Due at 11:59 PM on Sunday, December 15, 2024. No late submissions will be accepted.

Note: There are no extra grad-credit problems for this problem set.

Preliminaries
Part I
Part II

Preliminaries

For this assignment, we will not accept any homework after Sunday, December 15, so that we can post solutions before the final exam. Plan your time carefully, and don’t wait until the last minute to begin an assignment. Starting early will give you ample time to ask questions and obtain assistance.

In your work on this assignment, make sure to abide by our policies on academic conduct.

If you have questions while working on this assignment, please attend office hours or post them on Ed Discussion.

Part I

50 points total

Creating the necessary folder

Create a subfolder called ps5 within your e66 folder, and put all of the files for this assignment in that folder.

Creating the necessary file

This part of the assignment will all be completed in a single PDF file. To create it, you should do the following:

Access the template that we have created by clicking on this link and signing into your Google account as needed.
When asked, click on the Make a copy button, which will save a copy of the template file to your Google Drive.
Select File->Rename, and change the name of the file to ps5_partI.
Add your work for all of the problems from Part I to this file.
Once you have completed Part I, choose File->Download->PDF document, and save the PDF file on your machine.

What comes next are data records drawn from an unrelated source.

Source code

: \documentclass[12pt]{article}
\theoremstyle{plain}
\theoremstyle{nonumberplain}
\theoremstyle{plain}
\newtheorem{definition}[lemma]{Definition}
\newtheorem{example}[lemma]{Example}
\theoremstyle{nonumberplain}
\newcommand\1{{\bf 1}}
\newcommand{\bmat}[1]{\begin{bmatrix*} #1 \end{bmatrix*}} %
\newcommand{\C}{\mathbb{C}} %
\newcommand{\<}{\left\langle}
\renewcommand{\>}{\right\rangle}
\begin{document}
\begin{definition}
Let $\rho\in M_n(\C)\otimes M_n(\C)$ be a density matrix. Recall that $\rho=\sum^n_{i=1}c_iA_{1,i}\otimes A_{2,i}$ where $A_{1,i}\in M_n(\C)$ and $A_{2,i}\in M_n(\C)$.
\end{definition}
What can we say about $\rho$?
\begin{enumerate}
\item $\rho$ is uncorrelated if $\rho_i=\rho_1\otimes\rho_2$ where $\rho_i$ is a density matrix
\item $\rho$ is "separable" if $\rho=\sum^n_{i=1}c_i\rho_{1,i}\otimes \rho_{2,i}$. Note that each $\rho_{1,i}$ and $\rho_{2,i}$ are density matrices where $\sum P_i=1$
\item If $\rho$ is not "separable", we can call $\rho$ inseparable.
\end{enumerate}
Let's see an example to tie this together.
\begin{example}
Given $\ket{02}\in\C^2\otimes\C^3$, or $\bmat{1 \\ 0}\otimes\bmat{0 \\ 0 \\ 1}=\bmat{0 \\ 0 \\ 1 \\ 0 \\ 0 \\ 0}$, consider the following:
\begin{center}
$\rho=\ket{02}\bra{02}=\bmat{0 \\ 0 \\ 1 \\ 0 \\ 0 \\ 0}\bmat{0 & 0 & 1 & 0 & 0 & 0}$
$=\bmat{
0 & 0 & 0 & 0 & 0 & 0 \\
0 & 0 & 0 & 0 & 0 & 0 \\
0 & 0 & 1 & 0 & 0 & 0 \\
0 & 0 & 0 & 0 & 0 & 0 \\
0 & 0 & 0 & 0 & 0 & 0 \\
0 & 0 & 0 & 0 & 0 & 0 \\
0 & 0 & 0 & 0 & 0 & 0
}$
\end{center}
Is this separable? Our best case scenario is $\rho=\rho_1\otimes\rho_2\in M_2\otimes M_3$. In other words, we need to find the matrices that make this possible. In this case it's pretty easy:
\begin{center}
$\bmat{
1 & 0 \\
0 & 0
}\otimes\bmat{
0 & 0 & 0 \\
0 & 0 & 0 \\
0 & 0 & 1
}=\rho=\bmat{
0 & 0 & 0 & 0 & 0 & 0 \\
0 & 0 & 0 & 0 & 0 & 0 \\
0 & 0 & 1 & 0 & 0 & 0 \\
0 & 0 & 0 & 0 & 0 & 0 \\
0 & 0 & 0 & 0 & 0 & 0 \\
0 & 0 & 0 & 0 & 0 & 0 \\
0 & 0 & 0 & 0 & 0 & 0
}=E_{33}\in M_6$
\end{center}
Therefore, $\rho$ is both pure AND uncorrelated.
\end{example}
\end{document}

The resulting PDF file (ps5_partI.pdf) is the one that you will submit. See the submission guidelines at the end of Part I.

Problem 1: Data models for a NoSQL document database

20 points total; 4 points each part

Consider the following CREATE TABLE commands for a portion of relational database maintained by a bookseller:

CREATE TABLE Author(id CHAR(5) PRIMARY KEY, name VARCHAR(64), dob DATE);

CREATE TABLE Book(isbn CHAR(13) PRIMARY KEY, title VARCHAR(128), 
    publisher VARCHAR(64), num_pages INTEGER, genre VARCHAR(10),
    numInStock INTEGER);

CREATE TABLE Wrote(authorID CHAR(5), book CHAR(13), 
    PRIMARY KEY(authorID, book),
    FOREIGN KEY authorID REFERENCES Author(id),
    FOREIGN KEY book REFERENCES Book(isbn));

CREATE TABLE Sales(date VARCHAR(10), time VARCHAR(5), book CHAR(13),
    numSold INTEGER, PRIMARY KEY(date, time, book),
    FOREIGN KEY book REFERENCES Book(isbn));

The first two tables store information about authors and books.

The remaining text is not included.